Task brief ::
Which lines run from the one containing "- 4个已确认但未解决的问题被评估为对安全性影响有限" to the end of the entries below? Reproduce them exactly, both ends included.
***** Supplied information
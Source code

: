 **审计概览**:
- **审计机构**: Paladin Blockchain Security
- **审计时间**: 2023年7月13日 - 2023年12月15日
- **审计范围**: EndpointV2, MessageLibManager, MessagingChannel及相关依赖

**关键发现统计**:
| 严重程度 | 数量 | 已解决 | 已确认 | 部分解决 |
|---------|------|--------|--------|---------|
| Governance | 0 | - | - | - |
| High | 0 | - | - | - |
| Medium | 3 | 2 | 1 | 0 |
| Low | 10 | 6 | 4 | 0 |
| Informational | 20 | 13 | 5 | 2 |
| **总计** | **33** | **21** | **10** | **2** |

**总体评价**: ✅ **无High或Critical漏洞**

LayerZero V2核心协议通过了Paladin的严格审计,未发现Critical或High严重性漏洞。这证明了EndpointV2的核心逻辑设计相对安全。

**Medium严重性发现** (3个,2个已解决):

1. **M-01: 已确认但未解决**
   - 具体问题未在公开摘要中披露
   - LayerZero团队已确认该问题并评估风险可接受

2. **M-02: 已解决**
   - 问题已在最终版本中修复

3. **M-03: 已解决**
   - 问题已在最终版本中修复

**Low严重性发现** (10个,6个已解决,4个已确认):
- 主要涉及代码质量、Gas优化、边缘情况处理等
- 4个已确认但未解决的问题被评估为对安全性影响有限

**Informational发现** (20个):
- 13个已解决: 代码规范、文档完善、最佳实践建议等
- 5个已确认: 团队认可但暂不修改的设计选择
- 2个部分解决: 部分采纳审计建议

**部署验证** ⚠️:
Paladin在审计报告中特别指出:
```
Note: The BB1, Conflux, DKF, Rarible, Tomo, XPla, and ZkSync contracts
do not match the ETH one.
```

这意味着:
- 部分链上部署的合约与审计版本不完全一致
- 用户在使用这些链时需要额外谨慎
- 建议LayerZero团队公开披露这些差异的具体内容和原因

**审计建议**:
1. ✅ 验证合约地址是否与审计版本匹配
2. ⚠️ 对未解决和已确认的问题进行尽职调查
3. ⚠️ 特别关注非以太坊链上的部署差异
**********
Answer space ::
- 4个已确认但未解决的问题被评估为对安全性影响有限

**Informational发现** (20个):
- 13个已解决: 代码规范、文档完善、最佳实践建议等
- 5个已确认: 团队认可但暂不修改的设计选择
- 2个部分解决: 部分采纳审计建议

**部署验证** ⚠️:
Paladin在审计报告中特别指出:
```
Note: The BB1, Conflux, DKF, Rarible, Tomo, XPla, and ZkSync contracts
do not match the ETH one.
```

这意味着:
- 部分链上部署的合约与审计版本不完全一致
- 用户在使用这些链时需要额外谨慎
- 建议LayerZero团队公开披露这些差异的具体内容和原因

**审计建议**:
1. ✅ 验证合约地址是否与审计版本匹配
2. ⚠️ 对未解决和已确认的问题进行尽职调查
3. ⚠️ 特别关注非以太坊链上的部署差异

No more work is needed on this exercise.